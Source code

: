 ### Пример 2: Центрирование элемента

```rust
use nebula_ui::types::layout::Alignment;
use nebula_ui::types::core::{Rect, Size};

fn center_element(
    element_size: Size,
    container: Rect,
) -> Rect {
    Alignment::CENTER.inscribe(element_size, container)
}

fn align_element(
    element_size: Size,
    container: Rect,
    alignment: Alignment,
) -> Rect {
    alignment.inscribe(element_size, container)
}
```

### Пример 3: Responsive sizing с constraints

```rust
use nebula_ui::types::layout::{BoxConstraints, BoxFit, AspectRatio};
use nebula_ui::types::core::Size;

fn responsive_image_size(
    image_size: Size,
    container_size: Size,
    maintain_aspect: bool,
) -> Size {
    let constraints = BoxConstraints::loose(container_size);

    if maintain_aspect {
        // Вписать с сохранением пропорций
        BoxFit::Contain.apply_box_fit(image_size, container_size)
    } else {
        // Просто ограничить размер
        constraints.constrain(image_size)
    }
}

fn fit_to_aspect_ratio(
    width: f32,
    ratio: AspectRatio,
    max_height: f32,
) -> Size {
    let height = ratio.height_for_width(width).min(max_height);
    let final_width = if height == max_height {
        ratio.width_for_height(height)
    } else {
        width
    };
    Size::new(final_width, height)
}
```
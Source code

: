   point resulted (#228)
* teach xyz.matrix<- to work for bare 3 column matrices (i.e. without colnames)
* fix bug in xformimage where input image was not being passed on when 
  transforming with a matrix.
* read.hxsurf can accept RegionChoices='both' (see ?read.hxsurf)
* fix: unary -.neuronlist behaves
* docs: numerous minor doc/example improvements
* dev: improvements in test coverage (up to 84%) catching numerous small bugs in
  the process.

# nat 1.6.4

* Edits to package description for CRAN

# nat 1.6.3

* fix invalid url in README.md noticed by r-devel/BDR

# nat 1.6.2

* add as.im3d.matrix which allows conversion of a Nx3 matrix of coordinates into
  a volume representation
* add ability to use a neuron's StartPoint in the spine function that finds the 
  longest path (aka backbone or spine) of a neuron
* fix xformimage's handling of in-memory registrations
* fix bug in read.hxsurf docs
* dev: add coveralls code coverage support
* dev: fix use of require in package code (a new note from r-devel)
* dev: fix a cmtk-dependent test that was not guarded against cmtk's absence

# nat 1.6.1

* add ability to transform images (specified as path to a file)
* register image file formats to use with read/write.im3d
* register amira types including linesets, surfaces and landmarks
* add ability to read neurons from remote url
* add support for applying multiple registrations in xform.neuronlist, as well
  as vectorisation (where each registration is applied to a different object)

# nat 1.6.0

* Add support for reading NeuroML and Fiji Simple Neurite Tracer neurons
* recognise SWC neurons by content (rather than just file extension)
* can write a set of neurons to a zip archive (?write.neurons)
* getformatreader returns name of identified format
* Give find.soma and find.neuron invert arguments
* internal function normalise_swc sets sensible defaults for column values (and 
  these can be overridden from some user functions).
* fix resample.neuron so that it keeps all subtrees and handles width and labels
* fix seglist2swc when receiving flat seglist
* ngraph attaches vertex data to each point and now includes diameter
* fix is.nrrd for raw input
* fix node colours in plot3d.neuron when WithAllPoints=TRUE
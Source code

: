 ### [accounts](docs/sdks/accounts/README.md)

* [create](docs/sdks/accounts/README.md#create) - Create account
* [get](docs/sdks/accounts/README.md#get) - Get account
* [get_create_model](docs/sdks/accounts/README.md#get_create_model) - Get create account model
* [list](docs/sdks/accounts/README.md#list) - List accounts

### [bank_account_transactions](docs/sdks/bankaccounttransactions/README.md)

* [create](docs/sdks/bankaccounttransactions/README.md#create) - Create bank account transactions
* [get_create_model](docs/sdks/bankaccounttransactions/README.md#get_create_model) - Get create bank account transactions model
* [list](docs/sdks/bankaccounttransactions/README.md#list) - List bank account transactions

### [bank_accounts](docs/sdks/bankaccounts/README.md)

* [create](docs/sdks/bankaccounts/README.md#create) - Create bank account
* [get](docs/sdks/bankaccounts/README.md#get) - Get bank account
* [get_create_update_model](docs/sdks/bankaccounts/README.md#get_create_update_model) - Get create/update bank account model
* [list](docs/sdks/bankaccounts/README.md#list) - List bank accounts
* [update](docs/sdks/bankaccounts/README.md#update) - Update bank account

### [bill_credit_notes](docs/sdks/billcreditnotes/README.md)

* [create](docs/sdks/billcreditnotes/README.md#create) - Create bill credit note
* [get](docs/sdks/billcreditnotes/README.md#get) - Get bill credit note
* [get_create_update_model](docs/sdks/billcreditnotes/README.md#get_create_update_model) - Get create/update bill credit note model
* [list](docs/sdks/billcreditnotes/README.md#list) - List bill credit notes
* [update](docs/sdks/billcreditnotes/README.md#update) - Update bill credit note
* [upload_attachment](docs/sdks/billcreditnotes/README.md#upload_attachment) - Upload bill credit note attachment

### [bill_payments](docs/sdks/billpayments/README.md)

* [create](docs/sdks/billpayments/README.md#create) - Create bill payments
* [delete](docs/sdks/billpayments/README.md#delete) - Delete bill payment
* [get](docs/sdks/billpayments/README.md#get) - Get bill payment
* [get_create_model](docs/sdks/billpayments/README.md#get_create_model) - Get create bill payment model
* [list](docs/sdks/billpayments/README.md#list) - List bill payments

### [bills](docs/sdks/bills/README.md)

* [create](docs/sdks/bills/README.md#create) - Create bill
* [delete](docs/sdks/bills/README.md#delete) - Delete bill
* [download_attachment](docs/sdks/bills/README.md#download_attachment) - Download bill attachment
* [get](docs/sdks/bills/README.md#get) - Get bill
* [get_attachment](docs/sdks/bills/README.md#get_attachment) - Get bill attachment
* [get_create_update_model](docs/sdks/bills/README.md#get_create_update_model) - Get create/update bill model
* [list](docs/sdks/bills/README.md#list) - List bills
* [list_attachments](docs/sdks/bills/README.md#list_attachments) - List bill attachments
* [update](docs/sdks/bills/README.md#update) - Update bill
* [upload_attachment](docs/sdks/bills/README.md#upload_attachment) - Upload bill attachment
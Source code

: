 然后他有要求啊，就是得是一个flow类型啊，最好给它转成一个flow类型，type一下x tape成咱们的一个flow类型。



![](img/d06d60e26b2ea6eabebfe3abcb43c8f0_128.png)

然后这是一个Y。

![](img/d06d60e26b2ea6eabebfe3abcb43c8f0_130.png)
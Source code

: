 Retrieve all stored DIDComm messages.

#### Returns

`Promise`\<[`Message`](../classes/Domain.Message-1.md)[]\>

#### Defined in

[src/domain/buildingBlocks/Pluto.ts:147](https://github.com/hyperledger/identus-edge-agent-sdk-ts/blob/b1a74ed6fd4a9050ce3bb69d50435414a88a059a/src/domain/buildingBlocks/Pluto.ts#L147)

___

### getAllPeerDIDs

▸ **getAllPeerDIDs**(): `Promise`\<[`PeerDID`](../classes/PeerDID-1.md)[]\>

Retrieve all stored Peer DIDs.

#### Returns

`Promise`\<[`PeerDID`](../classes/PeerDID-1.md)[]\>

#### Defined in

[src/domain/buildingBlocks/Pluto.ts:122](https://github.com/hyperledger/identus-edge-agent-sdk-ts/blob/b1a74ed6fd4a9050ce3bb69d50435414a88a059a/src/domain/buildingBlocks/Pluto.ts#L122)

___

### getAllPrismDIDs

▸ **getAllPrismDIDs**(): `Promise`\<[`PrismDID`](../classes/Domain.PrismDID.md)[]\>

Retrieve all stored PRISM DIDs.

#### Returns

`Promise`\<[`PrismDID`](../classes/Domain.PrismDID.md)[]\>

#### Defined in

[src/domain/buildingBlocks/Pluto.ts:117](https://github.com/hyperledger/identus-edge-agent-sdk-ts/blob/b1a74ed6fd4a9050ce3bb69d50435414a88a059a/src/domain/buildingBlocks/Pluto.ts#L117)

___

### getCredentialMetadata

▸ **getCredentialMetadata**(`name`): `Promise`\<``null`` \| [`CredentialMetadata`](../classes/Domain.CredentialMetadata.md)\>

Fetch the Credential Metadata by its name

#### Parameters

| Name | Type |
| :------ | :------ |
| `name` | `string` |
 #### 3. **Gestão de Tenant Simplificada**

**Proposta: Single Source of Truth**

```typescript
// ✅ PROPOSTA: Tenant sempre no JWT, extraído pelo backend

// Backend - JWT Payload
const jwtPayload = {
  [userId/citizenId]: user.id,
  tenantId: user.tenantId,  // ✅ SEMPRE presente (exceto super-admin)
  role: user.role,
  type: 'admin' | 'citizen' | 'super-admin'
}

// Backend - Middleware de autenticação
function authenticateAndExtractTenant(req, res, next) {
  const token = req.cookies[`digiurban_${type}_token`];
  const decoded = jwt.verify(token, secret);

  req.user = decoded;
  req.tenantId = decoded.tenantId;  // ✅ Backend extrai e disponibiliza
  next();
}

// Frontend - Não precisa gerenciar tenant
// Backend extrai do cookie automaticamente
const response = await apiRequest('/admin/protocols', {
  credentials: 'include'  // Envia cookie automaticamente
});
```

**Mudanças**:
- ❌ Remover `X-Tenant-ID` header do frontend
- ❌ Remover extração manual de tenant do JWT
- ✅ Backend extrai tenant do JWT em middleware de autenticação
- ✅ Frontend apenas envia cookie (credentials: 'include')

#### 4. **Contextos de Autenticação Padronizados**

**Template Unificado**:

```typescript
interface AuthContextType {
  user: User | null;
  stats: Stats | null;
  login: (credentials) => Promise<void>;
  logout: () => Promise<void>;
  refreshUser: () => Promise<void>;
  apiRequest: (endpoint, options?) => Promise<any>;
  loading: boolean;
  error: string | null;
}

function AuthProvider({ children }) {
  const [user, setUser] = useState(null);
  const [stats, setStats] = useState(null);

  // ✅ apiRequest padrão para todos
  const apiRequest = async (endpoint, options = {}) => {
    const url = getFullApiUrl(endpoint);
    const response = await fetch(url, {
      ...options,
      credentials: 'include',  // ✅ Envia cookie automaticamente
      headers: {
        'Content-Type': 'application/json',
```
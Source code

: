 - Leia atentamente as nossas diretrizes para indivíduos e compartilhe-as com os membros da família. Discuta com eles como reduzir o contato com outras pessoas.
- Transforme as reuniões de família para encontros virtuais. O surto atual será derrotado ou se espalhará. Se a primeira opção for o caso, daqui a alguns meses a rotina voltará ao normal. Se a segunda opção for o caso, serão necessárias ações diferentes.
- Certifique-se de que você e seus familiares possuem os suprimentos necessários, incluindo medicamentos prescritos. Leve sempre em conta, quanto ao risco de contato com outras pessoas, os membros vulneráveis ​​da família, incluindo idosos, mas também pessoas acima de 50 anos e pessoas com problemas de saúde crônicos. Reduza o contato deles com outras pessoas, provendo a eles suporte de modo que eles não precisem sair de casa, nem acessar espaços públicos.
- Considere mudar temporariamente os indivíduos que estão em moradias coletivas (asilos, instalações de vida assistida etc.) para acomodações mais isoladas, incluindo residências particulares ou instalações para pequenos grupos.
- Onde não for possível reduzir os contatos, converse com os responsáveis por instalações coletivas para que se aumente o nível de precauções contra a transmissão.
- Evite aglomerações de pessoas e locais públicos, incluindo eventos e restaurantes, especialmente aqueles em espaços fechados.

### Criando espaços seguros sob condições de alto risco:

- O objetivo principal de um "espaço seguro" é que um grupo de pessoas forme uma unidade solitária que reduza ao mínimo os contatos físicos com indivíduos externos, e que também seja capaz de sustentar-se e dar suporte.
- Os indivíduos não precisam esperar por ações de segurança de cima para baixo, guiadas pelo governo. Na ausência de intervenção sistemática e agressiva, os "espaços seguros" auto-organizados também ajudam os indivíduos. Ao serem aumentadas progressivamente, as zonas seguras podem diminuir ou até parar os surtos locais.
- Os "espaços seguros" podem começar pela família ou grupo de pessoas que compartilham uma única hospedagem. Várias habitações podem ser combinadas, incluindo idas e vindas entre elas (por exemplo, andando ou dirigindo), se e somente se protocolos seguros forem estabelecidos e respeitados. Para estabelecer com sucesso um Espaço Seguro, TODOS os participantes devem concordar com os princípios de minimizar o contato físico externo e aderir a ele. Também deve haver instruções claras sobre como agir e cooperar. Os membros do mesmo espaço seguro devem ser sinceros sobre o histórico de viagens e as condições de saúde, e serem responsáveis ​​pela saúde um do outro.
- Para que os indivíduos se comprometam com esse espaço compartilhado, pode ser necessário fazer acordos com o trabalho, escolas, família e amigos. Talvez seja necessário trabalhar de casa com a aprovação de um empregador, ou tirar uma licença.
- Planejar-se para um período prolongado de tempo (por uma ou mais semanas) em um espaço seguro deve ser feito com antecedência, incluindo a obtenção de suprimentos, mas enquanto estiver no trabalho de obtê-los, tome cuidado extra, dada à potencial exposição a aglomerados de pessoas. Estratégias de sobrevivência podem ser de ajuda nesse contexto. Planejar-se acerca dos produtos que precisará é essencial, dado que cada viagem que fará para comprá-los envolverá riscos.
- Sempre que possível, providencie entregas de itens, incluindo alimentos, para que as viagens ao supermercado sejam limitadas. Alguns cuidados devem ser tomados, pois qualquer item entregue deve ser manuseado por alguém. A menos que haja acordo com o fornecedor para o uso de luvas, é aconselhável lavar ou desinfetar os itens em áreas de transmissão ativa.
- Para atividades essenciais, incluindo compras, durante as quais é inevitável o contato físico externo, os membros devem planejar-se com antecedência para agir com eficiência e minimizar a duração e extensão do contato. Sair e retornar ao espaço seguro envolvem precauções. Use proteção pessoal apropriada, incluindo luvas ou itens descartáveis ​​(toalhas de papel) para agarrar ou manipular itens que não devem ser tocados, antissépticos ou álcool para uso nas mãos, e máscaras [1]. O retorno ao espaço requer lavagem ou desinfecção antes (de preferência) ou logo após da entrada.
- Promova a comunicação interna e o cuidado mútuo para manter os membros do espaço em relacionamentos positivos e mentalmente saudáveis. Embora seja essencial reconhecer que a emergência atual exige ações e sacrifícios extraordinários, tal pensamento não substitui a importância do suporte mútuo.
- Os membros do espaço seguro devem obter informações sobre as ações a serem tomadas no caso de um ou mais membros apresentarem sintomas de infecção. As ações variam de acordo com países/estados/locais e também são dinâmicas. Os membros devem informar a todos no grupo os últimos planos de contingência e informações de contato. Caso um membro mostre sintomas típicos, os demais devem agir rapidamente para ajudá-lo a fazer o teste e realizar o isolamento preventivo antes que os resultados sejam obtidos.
============
Filter the entries above and copy only the lines that hold "matrix".

◆ Answer to this problem
* teach xyz.matrix<- to work for bare 3 column matrices (i.e. without colnames)
  transforming with a matrix.
* add as.im3d.matrix which allows conversion of a Nx3 matrix of coordinates into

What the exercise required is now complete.